В двадцатых числах ноября из Петербурга пришла большая почта со столичными и московскими газетами и журналами. Пора добрых новостей с Балкан еще не наступила, и Каре был притчей во языцех. Газеты наперебой славили кавказского главнокомандующего, генерал-адъютанта Лорис-Меликова, генерал-лейтенанта Лазарева. Заслуги последнего были несомненны, но вот странность: только из столичных газет Михаил Тариелович узнал, что, оказывается, исключительно благодаря приказам и распоряжениям Ивана Давидовича полковник Фадеев, сбившийся с пути и действовавший по обстановке, взял Карадаг; Рыдзевский овладел Арабом и даже генерал Алхазов пришел на помощь батальонам Урбанского у Хафиза. И все не по своей инициативе, а лишь послушные воле Лазарева. А дальше – уж совсем анекдот: выходит, по газетам, будто и кавалеристами Щербатова и Шереметьева, пленившими основную массу турок, тоже управлял генерал Лазарев, даже по диспозиции находившийся далеко от них и не имевший никакого права отдавать им приказы. И уж конечно план штурма – тоже заслуга одного только Лазарева.

Лорис-Меликов попробовал было поговорить с Иваном Давидовичем, надеясь, что столь непомерные восхваления его – дело рук лихих и бестолковых журналистов. Куда там! С Лазаревым стало совершенно невозможно разговаривать – он вбил себе в голову мнимые заслуги свои, да так крепко, что на любое возражение вскипал, и в гневе его постигала полная глухота.

– Не понимаю, Иван, зачем тебе чужие заслуги, когда своих достаточно? Все и так знают, что ты молодец и герой. Но что ж ты на себя тащишь славу Рыдзевского, Алхазова, Фадеева. Не будь жадиной – поделись.

– Я командовал блокирующим отрядом? Я! Мои колонны штурмовали Канлы, Хафиз, Араб и Карадаг? Мои!

Ну что ты с ним поделаешь!

Бедный Иван Давидович! Он все ждал и надеялся, что за успешный штурм Карса его наградят орденом Святого Георгия 2-й степени, произведут в следующий чин… Увы!
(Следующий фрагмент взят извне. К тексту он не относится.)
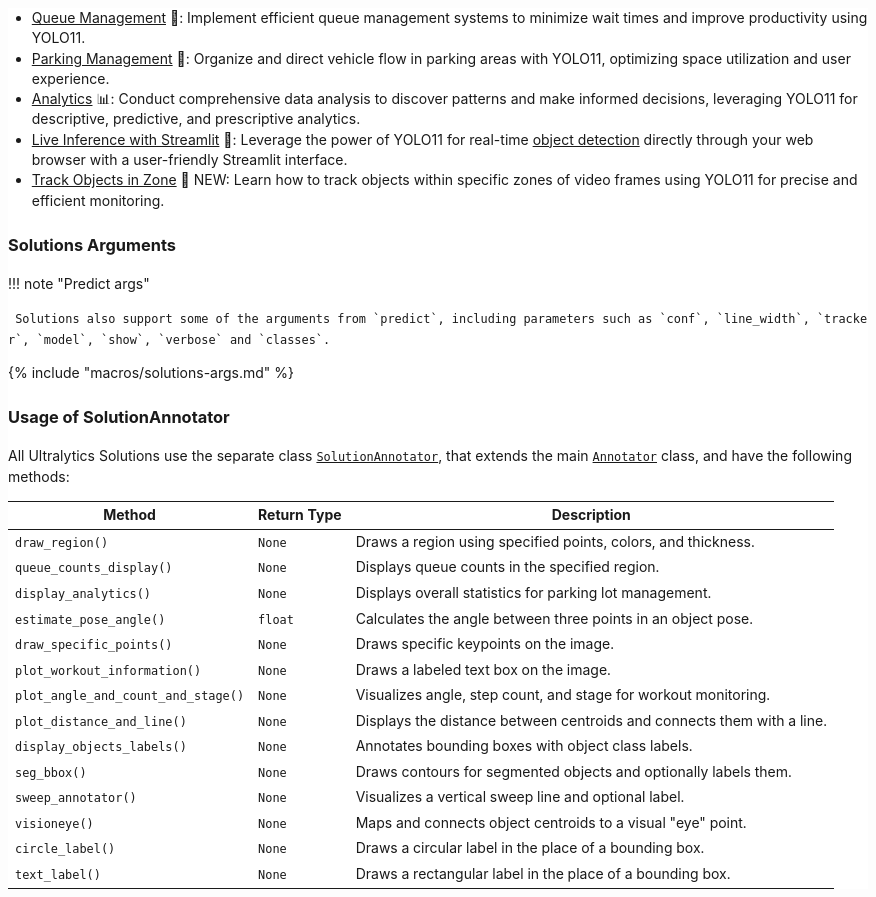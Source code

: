 - [Queue Management](../guides/queue-management.md) 🚀: Implement efficient queue management systems to minimize wait times and improve productivity using YOLO11.
- [Parking Management](../guides/parking-management.md) 🚀: Organize and direct vehicle flow in parking areas with YOLO11, optimizing space utilization and user experience.
- [Analytics](../guides/analytics.md) 📊: Conduct comprehensive data analysis to discover patterns and make informed decisions, leveraging YOLO11 for descriptive, predictive, and prescriptive analytics.
- [Live Inference with Streamlit](../guides/streamlit-live-inference.md) 🚀: Leverage the power of YOLO11 for real-time [object detection](https://www.ultralytics.com/glossary/object-detection) directly through your web browser with a user-friendly Streamlit interface.
- [Track Objects in Zone](../guides/trackzone.md) 🎯 NEW: Learn how to track objects within specific zones of video frames using YOLO11 for precise and efficient monitoring.

### Solutions Arguments

!!! note "Predict args"

     Solutions also support some of the arguments from `predict`, including parameters such as `conf`, `line_width`, `tracker`, `model`, `show`, `verbose` and `classes`.

{% include "macros/solutions-args.md" %}

### Usage of SolutionAnnotator

All Ultralytics Solutions use the separate class [`SolutionAnnotator`](../reference/solutions/solutions/#ultralytics.solutions.solutions.SolutionAnnotator), that extends the main [`Annotator`](../reference/utils/plotting/#ultralytics.utils.plotting.Annotator) class, and have the following methods:

| Method                             | Return Type | Description                                                            |
|------------------------------------|-------------|------------------------------------------------------------------------|
| `draw_region()`                    | `None`      | Draws a region using specified points, colors, and thickness.          |
| `queue_counts_display()`           | `None`      | Displays queue counts in the specified region.                         |
| `display_analytics()`              | `None`      | Displays overall statistics for parking lot management.                |
| `estimate_pose_angle()`            | `float`     | Calculates the angle between three points in an object pose.           |
| `draw_specific_points()`           | `None`      | Draws specific keypoints on the image.                                 |
| `plot_workout_information()`       | `None`      | Draws a labeled text box on the image.                                 |
| `plot_angle_and_count_and_stage()` | `None`      | Visualizes angle, step count, and stage for workout monitoring.        |
| `plot_distance_and_line()`         | `None`      | Displays the distance between centroids and connects them with a line. |
| `display_objects_labels()`         | `None`      | Annotates bounding boxes with object class labels.                     |
| `seg_bbox()`                       | `None`      | Draws contours for segmented objects and optionally labels them.       |
| `sweep_annotator()`                | `None`      | Visualizes a vertical sweep line and optional label.                   |
| `visioneye()`                      | `None`      | Maps and connects object centroids to a visual "eye" point.            |
| `circle_label()`                   | `None`      | Draws a circular label in the place of a bounding box.                 |
| `text_label()`                     | `None`      | Draws a rectangular label in the place of a bounding box.              |
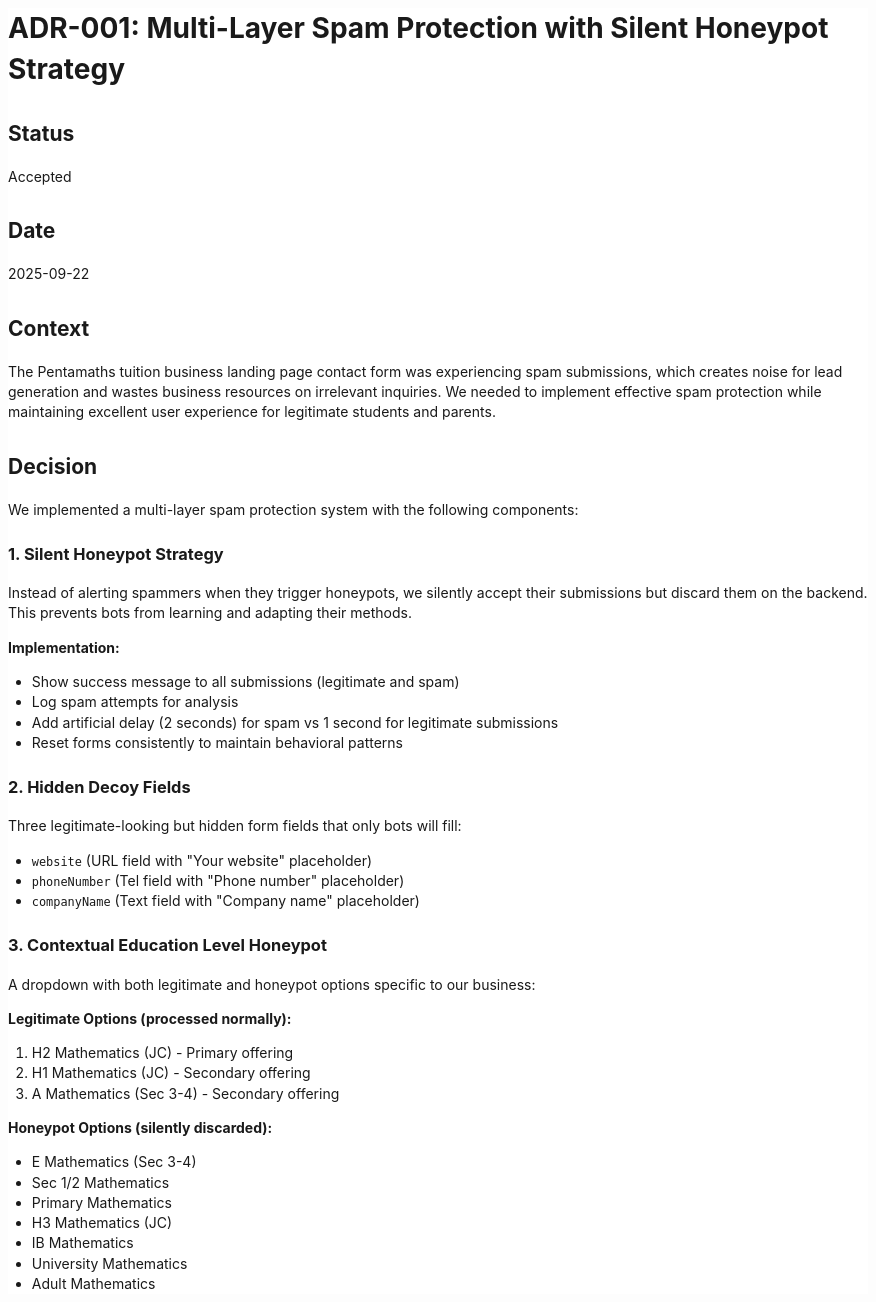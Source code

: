 # ADR-001: Multi-Layer Spam Protection with Silent Honeypot Strategy

## Status
Accepted

## Date
2025-09-22

## Context
The Pentamaths tuition business landing page contact form was experiencing spam submissions, which creates noise for lead generation and wastes business resources on irrelevant inquiries. We needed to implement effective spam protection while maintaining excellent user experience for legitimate students and parents.

## Decision
We implemented a multi-layer spam protection system with the following components:

### 1. Silent Honeypot Strategy
Instead of alerting spammers when they trigger honeypots, we silently accept their submissions but discard them on the backend. This prevents bots from learning and adapting their methods.

**Implementation:**
- Show success message to all submissions (legitimate and spam)
- Log spam attempts for analysis
- Add artificial delay (2 seconds) for spam vs 1 second for legitimate submissions
- Reset forms consistently to maintain behavioral patterns

### 2. Hidden Decoy Fields
Three legitimate-looking but hidden form fields that only bots will fill:
- `website` (URL field with "Your website" placeholder)
- `phoneNumber` (Tel field with "Phone number" placeholder)
- `companyName` (Text field with "Company name" placeholder)

### 3. Contextual Education Level Honeypot
A dropdown with both legitimate and honeypot options specific to our business:

**Legitimate Options (processed normally):**
1. H2 Mathematics (JC) - Primary offering
2. H1 Mathematics (JC) - Secondary offering
3. A Mathematics (Sec 3-4) - Secondary offering

**Honeypot Options (silently discarded):**
- E Mathematics (Sec 3-4)
- Sec 1/2 Mathematics
- Primary Mathematics
- H3 Mathematics (JC)
- IB Mathematics
- University Mathematics
- Adult Mathematics
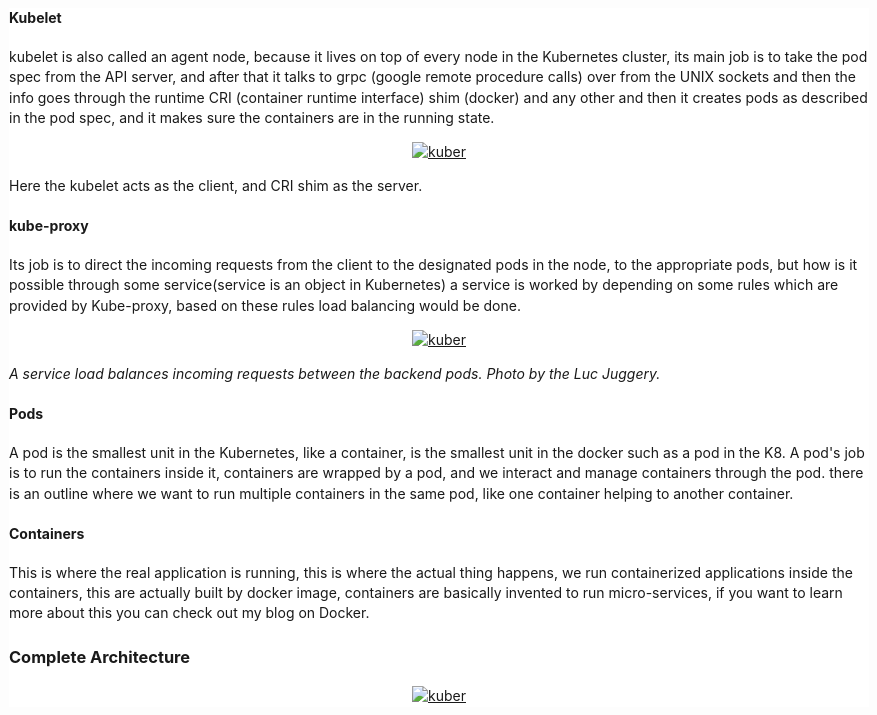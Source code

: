 #### Kubelet

kubelet is also called an agent node, because it lives on top of every node in the 
Kubernetes cluster, its main job is to take the pod spec from the API server, and after 
that it talks to grpc (google remote procedure calls) over from the UNIX sockets and 
then the info goes through the runtime CRI (container runtime interface) shim (docker) 
and any other and then it creates pods as described in the pod spec, and it makes sure 
the containers are in the running state. 

<div align="center">
  <a href="https://github.com/Krishnamohan-Yerrabilli/Kubernetes-hands-on">
    <img src="https://user-images.githubusercontent.com/58173938/192191843-cc474485-bddd-491c-b918-493762812654.png" alt="kuber" width="600" height="250">
</a>
</div>

Here the kubelet acts as the client, and CRI shim as the server. 

#### kube-proxy

Its job is to direct the incoming requests from the client to the designated pods in the 
node, to the appropriate pods, but how is it possible through some service(service 
is an object in Kubernetes) a service is worked by depending on some rules which are provided 
by Kube-proxy, based on these rules load balancing would be done. 

<div align="center">
  <a href="https://github.com/Krishnamohan-Yerrabilli/Kubernetes-hands-on">
    <img src="https://user-images.githubusercontent.com/58173938/192191859-8a41946e-1cc6-41bd-9ece-1e4216ad05ae.png" alt="kuber" width="800" height="500">
  </a>
</div>

*A service load balances incoming requests between the backend pods. Photo by the Luc Juggery.*

#### Pods

A pod is the smallest unit in the Kubernetes, like a container, is the smallest unit in the docker 
such as a pod in the K8. A pod's job is to run the containers inside it, containers are wrapped 
by a pod, and we interact and manage containers through the pod. there is an outline where we 
want to run multiple containers in the same pod, like one container helping to another container. 

#### Containers 

This is where the real application is running, this is where the actual thing happens, we run 
containerized applications inside the containers, this are actually built by docker image, 
containers are basically invented to run micro-services, if you want to learn more about 
this you can check out my blog on Docker.

### Complete Architecture

<div align="center">
  <a href="https://github.com/Krishnamohan-Yerrabilli/Kubernetes-hands-on">
    <img src="https://user-images.githubusercontent.com/58173938/197555335-c53a9357-1af8-4856-bfa7-f5d05ab66e35.png" alt="kuber" width="800" height="500">
  </a>
</div>
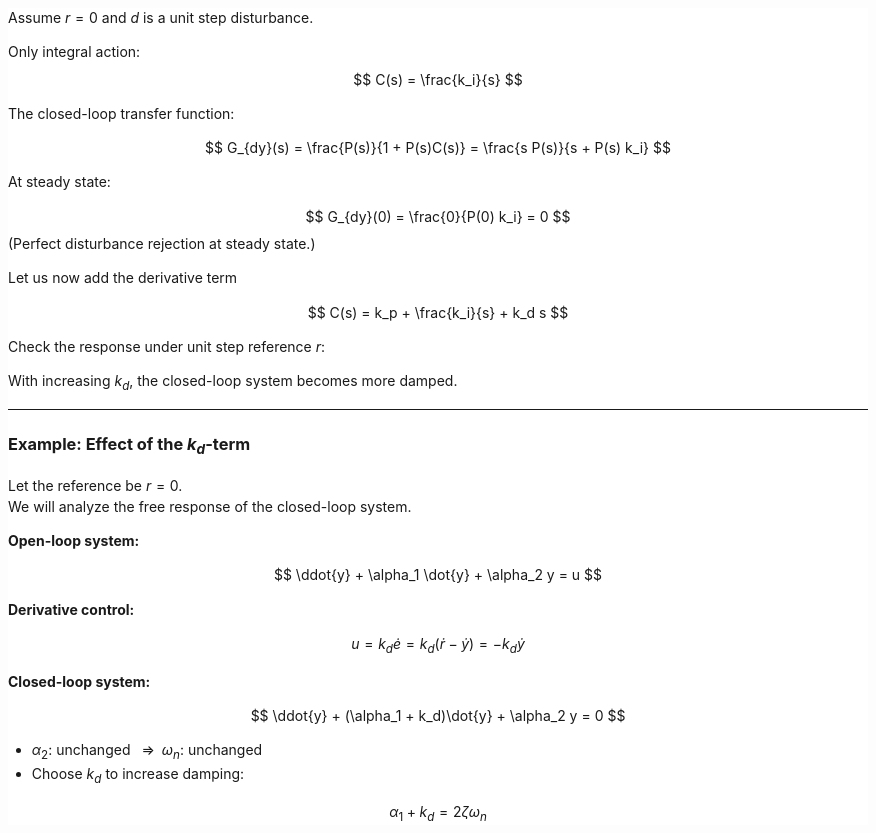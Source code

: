 Assume $r = 0$ and $d$ is a unit step disturbance.  

Only integral action:  
$$
C(s) = \frac{k_i}{s}
$$

The closed-loop transfer function:

$$
G_{dy}(s) = \frac{P(s)}{1 + P(s)C(s)}
= \frac{s P(s)}{s + P(s) k_i}
$$

At steady state:

$$
G_{dy}(0) = \frac{0}{P(0) k_i} = 0
$$
(Perfect disturbance rejection at steady state.)

Let us now add the derivative term

$$
C(s) = k_p + \frac{k_i}{s} + k_d s
$$

Check the response under unit step reference $r$:

<src src="_static/images/pid_8.png" alt="PID example with D term" style="width:70%;">

With increasing $k_d$, the closed-loop system becomes more damped.

---

### Example: Effect of the $k_d$-term

Let the reference be $r = 0$.  
We will analyze the free response of the closed-loop system.

**Open-loop system:**

$$
\ddot{y} + \alpha_1 \dot{y} + \alpha_2 y = u
$$

**Derivative control:**

$$
u = k_d \dot{e} = k_d (\dot{r} - \dot{y}) = -k_d \dot{y}
$$

**Closed-loop system:**

$$
\ddot{y} + (\alpha_1 + k_d)\dot{y} + \alpha_2 y = 0
$$

- $\alpha_2$: unchanged $\;\;\Rightarrow\;\; \omega_n$: unchanged  
- Choose $k_d$ to increase damping:  

$$
\alpha_1 + k_d = 2 \zeta \omega_n
$$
Когда по Кавказской армии стали зачитывать высочайшие указы о награждениях, всех ошеломила новость похлеще газетных: а Карс-то мы взяли по плану, составленному Дмитрием Ивановичем Святополк-Мирским! И пусть сам он носу не высовывал из недоступной самой дальнобойной артиллерии Главной квартиры, он единственный оказался достоин Георгия 2-й степени. Только теперь стало понятно, зачем 2 ноября по войскам разослали диспозицию, лишь подписью отличавшуюся от прежней.